WHAT IS REQUIRED >> From the data that follows, print exactly the lines starting at the one containing "If you still only" and ending at the one containing "### Method 1: Complete"; include both of them and nothing more.

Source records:
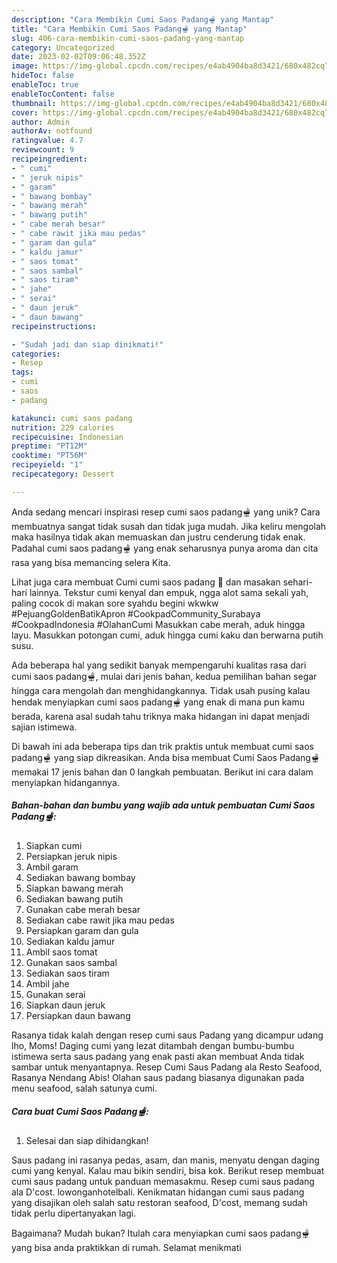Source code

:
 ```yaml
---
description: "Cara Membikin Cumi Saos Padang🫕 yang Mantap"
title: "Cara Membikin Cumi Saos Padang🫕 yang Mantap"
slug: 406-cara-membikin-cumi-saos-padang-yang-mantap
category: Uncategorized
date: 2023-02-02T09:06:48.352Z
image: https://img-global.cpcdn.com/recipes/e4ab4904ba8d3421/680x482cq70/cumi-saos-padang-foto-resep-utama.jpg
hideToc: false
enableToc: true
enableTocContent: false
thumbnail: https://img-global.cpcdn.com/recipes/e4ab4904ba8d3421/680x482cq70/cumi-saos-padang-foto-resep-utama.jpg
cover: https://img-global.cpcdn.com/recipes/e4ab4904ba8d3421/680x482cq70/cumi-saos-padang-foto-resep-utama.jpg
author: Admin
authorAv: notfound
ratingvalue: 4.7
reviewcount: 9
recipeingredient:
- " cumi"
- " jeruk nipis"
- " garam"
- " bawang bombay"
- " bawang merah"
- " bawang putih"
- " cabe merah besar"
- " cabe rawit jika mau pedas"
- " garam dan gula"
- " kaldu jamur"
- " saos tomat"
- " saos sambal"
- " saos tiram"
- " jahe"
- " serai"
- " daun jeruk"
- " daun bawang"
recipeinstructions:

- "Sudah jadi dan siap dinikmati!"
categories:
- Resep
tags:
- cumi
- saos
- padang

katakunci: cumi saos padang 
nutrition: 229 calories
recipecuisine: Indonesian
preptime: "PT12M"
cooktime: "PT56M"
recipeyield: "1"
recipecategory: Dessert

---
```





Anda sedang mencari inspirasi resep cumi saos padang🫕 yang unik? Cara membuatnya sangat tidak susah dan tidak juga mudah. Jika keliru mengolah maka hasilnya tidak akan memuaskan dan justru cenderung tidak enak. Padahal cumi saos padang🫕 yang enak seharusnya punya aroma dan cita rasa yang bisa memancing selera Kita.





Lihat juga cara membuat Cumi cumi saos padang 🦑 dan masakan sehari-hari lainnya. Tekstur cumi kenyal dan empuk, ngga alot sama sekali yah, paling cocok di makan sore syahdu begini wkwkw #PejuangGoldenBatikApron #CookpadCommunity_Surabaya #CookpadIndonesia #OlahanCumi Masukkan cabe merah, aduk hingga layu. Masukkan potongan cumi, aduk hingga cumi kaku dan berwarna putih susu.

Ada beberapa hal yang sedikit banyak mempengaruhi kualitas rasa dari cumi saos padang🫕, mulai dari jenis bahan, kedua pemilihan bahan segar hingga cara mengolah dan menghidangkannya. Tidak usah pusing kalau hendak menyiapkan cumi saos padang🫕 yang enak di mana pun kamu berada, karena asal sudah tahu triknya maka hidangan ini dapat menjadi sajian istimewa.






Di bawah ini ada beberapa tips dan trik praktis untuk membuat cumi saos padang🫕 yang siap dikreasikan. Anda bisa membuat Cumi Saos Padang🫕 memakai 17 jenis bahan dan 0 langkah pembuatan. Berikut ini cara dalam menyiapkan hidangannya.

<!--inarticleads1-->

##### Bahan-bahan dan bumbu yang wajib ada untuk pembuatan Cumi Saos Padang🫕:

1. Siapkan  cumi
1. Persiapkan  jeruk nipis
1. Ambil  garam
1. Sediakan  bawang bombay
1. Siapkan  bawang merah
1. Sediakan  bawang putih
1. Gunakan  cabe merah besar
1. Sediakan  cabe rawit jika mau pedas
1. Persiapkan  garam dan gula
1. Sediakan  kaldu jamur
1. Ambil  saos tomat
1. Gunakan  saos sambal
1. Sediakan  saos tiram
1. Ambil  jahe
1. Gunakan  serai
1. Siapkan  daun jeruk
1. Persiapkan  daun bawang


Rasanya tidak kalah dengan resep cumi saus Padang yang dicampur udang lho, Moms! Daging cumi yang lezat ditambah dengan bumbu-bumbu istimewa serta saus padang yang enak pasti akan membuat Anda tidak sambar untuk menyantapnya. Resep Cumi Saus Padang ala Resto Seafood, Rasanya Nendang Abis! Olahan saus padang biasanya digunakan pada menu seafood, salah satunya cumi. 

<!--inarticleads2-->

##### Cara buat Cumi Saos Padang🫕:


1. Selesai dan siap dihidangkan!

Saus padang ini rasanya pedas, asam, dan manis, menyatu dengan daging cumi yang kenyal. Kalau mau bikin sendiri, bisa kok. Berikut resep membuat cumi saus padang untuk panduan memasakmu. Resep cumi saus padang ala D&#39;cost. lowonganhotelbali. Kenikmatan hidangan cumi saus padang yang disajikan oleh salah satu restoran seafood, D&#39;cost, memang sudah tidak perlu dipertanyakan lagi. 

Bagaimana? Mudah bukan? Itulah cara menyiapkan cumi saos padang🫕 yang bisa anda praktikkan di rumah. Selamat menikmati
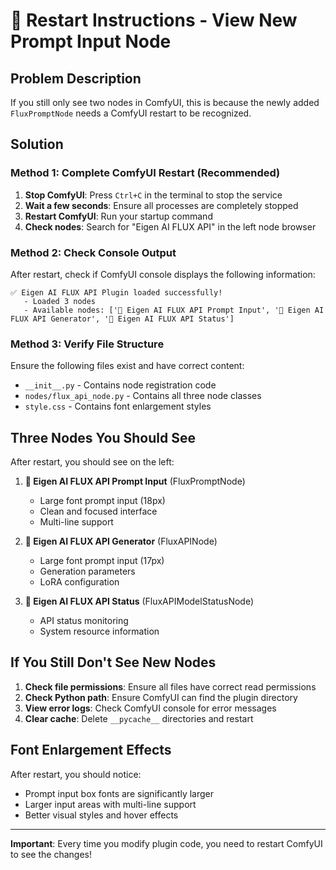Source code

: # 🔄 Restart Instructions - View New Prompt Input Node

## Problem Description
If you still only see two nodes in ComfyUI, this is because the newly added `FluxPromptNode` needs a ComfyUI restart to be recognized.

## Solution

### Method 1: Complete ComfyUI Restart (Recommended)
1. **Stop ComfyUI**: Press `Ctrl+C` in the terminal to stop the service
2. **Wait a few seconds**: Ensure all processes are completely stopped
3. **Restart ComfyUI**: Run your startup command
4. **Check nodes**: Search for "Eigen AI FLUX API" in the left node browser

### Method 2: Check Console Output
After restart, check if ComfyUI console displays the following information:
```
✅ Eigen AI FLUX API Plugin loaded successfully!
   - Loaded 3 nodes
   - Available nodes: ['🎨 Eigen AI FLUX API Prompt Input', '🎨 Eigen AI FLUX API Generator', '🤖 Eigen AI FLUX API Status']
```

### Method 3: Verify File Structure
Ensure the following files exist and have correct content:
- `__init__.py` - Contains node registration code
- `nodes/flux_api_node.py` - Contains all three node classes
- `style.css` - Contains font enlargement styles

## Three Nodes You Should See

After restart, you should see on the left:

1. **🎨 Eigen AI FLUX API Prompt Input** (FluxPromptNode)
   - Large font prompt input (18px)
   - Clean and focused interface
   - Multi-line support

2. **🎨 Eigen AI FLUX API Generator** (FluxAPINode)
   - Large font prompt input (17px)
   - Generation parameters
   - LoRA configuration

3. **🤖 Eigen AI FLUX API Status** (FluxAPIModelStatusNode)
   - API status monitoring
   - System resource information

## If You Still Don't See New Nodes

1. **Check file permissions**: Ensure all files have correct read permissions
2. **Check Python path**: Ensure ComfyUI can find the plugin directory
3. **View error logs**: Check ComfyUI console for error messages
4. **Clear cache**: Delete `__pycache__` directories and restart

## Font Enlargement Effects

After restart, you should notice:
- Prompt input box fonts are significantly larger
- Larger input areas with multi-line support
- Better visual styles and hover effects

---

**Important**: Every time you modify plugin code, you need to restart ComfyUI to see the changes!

EXERCISE SOLUTION >>
If you still only see two nodes in ComfyUI, this is because the newly added `FluxPromptNode` needs a ComfyUI restart to be recognized.

## Solution

### Method 1: Complete ComfyUI Restart (Recommended)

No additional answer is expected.